Today in a California court, one did not.
Kaley, a 20-year-old who alleged that social media harmed her childhood by addicting her and keeping her on platforms like Instagram for up to 16 hours a day, won $3 million in damages. A jury found Meta and Alphabet liable, assigning 70% of the damages to Meta and 30% to Alphabet. TikTok and Snapchat, also named as defendants, settled before trial without admitting fault.
The amount—roughly 0.0015% of Meta’s 2025 revenue, and even less for Alphabet—is negligible for the companies, though punitive damages have yet to be decided. The precedent, however, may not be, as the case calls into question whether Section 230, the law that protects tech companies from liability by treating them as platforms rather than publishers, will indeed continue to act as an effective shield.
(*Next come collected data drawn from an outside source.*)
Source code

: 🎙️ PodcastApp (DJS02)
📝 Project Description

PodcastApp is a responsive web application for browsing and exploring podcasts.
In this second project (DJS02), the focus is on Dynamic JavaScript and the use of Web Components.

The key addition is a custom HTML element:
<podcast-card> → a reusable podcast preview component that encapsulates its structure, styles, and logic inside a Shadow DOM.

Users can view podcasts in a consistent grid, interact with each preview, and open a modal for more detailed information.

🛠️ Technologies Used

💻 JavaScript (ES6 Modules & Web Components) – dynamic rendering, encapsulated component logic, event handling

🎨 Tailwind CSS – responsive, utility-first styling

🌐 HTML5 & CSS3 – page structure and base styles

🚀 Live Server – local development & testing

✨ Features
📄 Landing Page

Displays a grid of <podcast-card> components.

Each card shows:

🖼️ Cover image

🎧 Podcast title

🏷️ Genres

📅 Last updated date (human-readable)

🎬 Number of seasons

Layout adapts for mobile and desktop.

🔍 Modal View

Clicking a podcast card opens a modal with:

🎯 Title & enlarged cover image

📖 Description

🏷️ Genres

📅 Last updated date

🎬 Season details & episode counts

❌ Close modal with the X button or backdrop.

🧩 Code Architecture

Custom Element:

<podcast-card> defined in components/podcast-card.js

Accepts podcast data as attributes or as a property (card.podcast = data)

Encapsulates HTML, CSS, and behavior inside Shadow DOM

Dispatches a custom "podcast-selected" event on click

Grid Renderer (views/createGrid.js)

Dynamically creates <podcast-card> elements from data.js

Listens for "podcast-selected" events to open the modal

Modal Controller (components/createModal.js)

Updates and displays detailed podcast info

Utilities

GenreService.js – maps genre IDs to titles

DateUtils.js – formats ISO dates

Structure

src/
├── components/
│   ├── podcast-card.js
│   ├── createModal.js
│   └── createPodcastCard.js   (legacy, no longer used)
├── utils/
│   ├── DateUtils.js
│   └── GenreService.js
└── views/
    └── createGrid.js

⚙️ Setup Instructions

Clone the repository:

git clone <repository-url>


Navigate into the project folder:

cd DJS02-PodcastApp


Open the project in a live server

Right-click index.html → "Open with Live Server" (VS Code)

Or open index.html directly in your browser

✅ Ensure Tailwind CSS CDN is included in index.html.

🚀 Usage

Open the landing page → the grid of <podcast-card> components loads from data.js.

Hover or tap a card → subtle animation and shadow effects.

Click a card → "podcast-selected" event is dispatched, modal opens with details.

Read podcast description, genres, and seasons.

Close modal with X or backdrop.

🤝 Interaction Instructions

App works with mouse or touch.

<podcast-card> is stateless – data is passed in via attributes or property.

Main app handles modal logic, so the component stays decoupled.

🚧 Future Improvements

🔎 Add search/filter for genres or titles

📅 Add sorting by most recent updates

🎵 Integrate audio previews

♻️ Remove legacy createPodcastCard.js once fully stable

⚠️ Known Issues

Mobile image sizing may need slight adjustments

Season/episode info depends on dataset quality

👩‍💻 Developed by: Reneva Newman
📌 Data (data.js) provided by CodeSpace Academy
In a move that more or less skirted Section 230, the jury found that Meta’s design and operation of Instagram was negligent, and that this negligence was a “substantial factor” in the harm Kaley suffered. It also found the company negligent for failing to warn users about the potential risks of its products.
A Meta spokesperson said the company disagrees with the verdict and plans to appeal, adding that its lawyers are “evaluating our legal options.” A Google spokesperson echoed that position: “We disagree with the verdict and plan to appeal,” they said.
Both companies have strong incentives to challenge the ruling, as the decision “is going to open up some floodgates,” says Duke University public policy professor Robyn Caplan, and “definitely makes it more likely there’ll be more lawsuits.”
The bellwether case establishes that at least one jury believes there is a case to answer, though two of the twelve jurors dissented. It also arrives just one day after a separate ruling in New Mexico, where Meta was found to have endangered children by failing to adequately protect younger users. That case resulted in a $375 million penalty for violating state consumer protection laws.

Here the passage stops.